[EXERCISE AIM]: Scan the data below for the string "false". Show every line where it turns up.

(Stored data entries)
*** Block opens ***
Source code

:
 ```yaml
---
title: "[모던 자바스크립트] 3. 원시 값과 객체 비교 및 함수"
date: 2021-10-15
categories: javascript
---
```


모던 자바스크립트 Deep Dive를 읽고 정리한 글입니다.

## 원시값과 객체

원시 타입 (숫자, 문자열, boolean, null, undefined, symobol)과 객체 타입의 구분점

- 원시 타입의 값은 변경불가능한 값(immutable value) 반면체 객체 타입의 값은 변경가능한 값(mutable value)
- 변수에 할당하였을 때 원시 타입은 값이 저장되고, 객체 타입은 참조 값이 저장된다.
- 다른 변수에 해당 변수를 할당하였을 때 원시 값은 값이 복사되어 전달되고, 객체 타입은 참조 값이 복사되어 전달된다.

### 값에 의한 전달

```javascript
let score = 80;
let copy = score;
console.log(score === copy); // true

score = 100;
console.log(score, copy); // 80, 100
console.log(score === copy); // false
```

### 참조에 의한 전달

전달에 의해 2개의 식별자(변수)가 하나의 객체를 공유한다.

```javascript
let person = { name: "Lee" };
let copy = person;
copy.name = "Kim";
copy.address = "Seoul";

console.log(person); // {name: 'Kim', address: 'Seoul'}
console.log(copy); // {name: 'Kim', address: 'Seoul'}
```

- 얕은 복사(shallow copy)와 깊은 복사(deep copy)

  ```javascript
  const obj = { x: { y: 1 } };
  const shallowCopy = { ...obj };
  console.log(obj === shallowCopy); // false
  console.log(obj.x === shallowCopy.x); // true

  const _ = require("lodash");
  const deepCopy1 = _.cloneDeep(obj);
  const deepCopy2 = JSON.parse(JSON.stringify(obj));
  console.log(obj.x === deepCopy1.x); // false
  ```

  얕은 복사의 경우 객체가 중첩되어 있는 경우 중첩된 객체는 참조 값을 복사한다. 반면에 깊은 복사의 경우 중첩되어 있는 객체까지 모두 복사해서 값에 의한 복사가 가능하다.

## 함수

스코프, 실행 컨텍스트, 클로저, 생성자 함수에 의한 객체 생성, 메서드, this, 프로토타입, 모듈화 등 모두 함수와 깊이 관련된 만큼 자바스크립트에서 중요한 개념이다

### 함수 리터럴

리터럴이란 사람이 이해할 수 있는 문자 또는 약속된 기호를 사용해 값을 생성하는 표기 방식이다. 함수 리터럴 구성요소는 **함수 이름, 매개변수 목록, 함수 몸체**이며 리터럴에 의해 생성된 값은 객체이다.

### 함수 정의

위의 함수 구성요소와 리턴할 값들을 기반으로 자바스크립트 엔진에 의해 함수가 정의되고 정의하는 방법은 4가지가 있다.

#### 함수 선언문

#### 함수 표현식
*** Block closes ***
[TASK ANSWER]:
console.log(score === copy); // false
  console.log(obj === shallowCopy); // false
  console.log(obj.x === deepCopy1.x); // false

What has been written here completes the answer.